About this task: Whenever a line of the records below contains the word "version", copy that line.

Collected data
Start of Block

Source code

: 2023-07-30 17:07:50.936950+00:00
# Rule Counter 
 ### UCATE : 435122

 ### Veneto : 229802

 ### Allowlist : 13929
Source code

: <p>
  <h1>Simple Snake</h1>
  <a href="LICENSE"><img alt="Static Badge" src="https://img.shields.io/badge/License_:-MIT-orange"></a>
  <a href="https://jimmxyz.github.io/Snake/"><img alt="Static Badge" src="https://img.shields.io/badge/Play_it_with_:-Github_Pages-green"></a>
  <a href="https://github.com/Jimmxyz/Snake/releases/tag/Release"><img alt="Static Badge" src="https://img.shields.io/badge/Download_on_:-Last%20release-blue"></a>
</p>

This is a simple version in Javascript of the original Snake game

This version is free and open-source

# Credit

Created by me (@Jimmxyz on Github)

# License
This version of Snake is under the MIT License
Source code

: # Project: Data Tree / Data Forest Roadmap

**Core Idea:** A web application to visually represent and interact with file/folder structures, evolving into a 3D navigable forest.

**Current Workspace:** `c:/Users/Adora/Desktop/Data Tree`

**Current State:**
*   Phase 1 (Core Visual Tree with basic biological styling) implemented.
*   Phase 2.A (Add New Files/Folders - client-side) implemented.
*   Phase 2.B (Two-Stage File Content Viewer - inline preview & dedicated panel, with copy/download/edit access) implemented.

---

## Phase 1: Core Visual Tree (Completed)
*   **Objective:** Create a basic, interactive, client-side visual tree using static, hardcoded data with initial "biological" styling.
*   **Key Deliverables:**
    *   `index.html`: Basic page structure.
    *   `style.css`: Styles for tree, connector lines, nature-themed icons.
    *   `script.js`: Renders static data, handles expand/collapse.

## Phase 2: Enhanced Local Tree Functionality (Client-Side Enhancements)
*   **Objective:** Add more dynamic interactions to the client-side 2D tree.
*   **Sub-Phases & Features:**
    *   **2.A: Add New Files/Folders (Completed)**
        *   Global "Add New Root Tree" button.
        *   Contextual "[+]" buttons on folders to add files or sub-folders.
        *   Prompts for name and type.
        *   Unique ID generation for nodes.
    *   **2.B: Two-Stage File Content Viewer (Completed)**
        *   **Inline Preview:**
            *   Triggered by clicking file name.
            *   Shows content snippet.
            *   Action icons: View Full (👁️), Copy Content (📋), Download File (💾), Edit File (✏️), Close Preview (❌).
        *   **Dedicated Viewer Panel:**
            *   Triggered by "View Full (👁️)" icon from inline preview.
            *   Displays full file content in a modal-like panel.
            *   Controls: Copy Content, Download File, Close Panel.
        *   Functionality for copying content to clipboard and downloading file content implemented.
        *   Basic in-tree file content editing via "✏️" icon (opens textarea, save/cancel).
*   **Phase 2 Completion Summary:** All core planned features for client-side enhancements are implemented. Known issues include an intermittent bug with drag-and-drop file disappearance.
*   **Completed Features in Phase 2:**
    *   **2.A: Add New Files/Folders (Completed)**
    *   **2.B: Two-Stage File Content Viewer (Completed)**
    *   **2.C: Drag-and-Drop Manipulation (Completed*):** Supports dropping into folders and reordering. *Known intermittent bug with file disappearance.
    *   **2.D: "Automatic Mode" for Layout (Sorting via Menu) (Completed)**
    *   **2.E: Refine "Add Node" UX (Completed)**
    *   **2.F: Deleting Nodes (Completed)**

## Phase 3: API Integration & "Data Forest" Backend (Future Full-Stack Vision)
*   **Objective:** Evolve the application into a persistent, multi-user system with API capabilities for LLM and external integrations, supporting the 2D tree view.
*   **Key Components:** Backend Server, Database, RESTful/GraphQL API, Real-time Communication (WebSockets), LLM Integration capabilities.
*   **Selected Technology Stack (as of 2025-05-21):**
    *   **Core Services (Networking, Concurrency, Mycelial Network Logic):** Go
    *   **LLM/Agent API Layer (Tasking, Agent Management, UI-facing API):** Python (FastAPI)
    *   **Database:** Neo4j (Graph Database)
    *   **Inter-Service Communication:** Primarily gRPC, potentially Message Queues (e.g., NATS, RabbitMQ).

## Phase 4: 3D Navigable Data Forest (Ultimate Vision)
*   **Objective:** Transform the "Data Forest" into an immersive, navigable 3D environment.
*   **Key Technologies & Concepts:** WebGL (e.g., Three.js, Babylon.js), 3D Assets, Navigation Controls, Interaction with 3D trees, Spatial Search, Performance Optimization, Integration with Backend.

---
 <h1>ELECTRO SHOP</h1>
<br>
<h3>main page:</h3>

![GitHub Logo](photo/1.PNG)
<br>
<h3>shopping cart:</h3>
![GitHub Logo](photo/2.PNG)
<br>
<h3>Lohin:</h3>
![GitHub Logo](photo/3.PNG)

End of Block

Result below:
This is a simple version in Javascript of the original Snake game
This version is free and open-source
This version of Snake is under the MIT License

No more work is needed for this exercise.